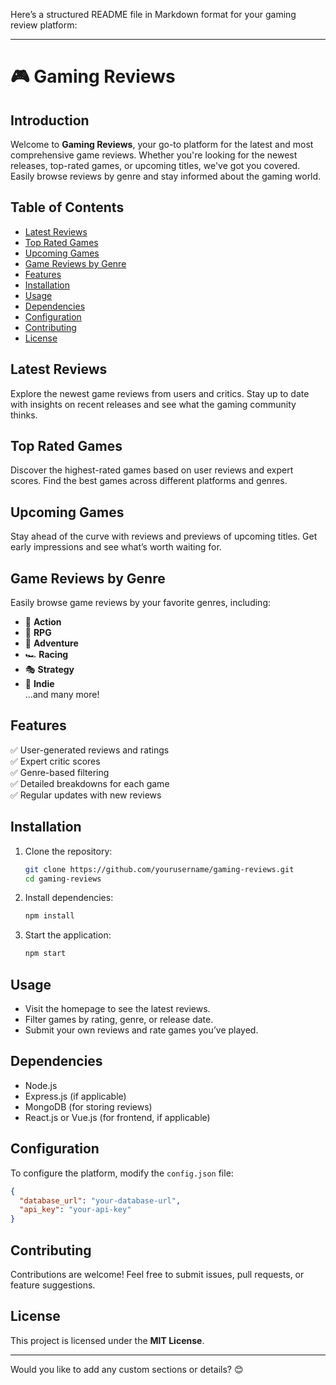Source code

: Here’s a structured README file in Markdown format for your gaming review platform:  

---

# 🎮 Gaming Reviews  

## Introduction  
Welcome to **Gaming Reviews**, your go-to platform for the latest and most comprehensive game reviews. Whether you're looking for the newest releases, top-rated games, or upcoming titles, we've got you covered. Easily browse reviews by genre and stay informed about the gaming world.  

## Table of Contents  
- [Latest Reviews](#latest-reviews)  
- [Top Rated Games](#top-rated-games)  
- [Upcoming Games](#upcoming-games)  
- [Game Reviews by Genre](#game-reviews-by-genre)  
- [Features](#features)  
- [Installation](#installation)  
- [Usage](#usage)  
- [Dependencies](#dependencies)  
- [Configuration](#configuration)  
- [Contributing](#contributing)  
- [License](#license)  

## Latest Reviews  
Explore the newest game reviews from users and critics. Stay up to date with insights on recent releases and see what the gaming community thinks.  

## Top Rated Games  
Discover the highest-rated games based on user reviews and expert scores. Find the best games across different platforms and genres.  

## Upcoming Games  
Stay ahead of the curve with reviews and previews of upcoming titles. Get early impressions and see what’s worth waiting for.  

## Game Reviews by Genre  
Easily browse game reviews by your favorite genres, including:  
- 🎯 **Action**  
- 🏹 **RPG**  
- 🧩 **Adventure**  
- 🏎 **Racing**  
- 🎭 **Strategy**  
- 👾 **Indie**  
...and many more!  

## Features  
✅ User-generated reviews and ratings  
✅ Expert critic scores  
✅ Genre-based filtering  
✅ Detailed breakdowns for each game  
✅ Regular updates with new reviews  

## Installation  
1. Clone the repository:  
   ```sh
   git clone https://github.com/yourusername/gaming-reviews.git
   cd gaming-reviews
   ```  
2. Install dependencies:  
   ```sh
   npm install  
   ```  
3. Start the application:  
   ```sh
   npm start  
   ```  

## Usage  
- Visit the homepage to see the latest reviews.  
- Filter games by rating, genre, or release date.  
- Submit your own reviews and rate games you’ve played.  

## Dependencies  
- Node.js  
- Express.js (if applicable)  
- MongoDB (for storing reviews)  
- React.js or Vue.js (for frontend, if applicable)  

## Configuration  
To configure the platform, modify the `config.json` file:  
```json
{
  "database_url": "your-database-url",
  "api_key": "your-api-key"
}
```  

## Contributing  
Contributions are welcome! Feel free to submit issues, pull requests, or feature suggestions.  

## License  
This project is licensed under the **MIT License**.  

---

Would you like to add any custom sections or details? 😊
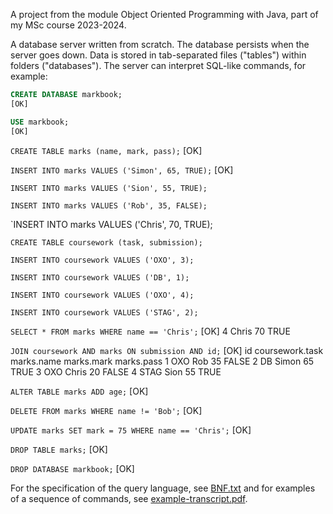 
A project from the module Object Oriented Programming with Java, part of my MSc course 2023-2024. 

A database server written from scratch. The database persists when the server goes down. Data is stored in tab-separated files ("tables") within folders ("databases"). The server  can interpret SQL-like commands, for example:

```sql
CREATE DATABASE markbook;
[OK]

USE markbook;
[OK]
```

`CREATE TABLE marks (name, mark, pass);`
[OK]

`INSERT INTO marks VALUES ('Simon', 65, TRUE);`
[OK]

`INSERT INTO marks VALUES ('Sion', 55, TRUE);`

`INSERT INTO marks VALUES ('Rob', 35, FALSE);`

`INSERT INTO marks VALUES ('Chris', 70, TRUE);

`CREATE TABLE coursework (task, submission);`

`INSERT INTO coursework VALUES ('OXO', 3);`

`INSERT INTO coursework VALUES ('DB', 1);`

`INSERT INTO coursework VALUES ('OXO', 4);`

`INSERT INTO coursework VALUES ('STAG', 2);`

`SELECT * FROM marks WHERE name == 'Chris';`
[OK]
4 Chris 70 TRUE

`JOIN coursework AND marks ON submission AND id;`
[OK]
id coursework.task marks.name marks.mark marks.pass
1 OXO Rob 35 FALSE
2 DB Simon 65 TRUE
3 OXO Chris 20 FALSE
4 STAG Sion 55 TRUE

`ALTER TABLE marks ADD age;`
[OK]

`DELETE FROM marks WHERE name != 'Bob';`
[OK]

`UPDATE marks SET mark = 75 WHERE name == 'Chris';`
[OK]

`DROP TABLE marks;`
[OK]

`DROP DATABASE markbook;`
[OK]
 
For the specification of the query language, see [BNF.txt](https://github.com/chriskerrc/cw-db/blob/main/BNF.txt) and for examples of a sequence of commands, see [example-transcript.pdf](https://github.com/chriskerrc/cw-db/blob/main/example-transcript.pdf).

Required action: Only the lines from the first line of the entries through the line containing "## Latest Reviews" should be output, exactly as they are, without pictures.

Written answer:
Source code

: Here’s a structured README file in Markdown format for your gaming review platform:  

---

# 🎮 Gaming Reviews  

## Introduction  
Welcome to **Gaming Reviews**, your go-to platform for the latest and most comprehensive game reviews. Whether you're looking for the newest releases, top-rated games, or upcoming titles, we've got you covered. Easily browse reviews by genre and stay informed about the gaming world.  

## Table of Contents  
- [Latest Reviews](#latest-reviews)  
- [Top Rated Games](#top-rated-games)  
- [Upcoming Games](#upcoming-games)  
- [Game Reviews by Genre](#game-reviews-by-genre)  
- [Features](#features)  
- [Installation](#installation)  
- [Usage](#usage)  
- [Dependencies](#dependencies)  
- [Configuration](#configuration)  
- [Contributing](#contributing)  
- [License](#license)  

## Latest Reviews  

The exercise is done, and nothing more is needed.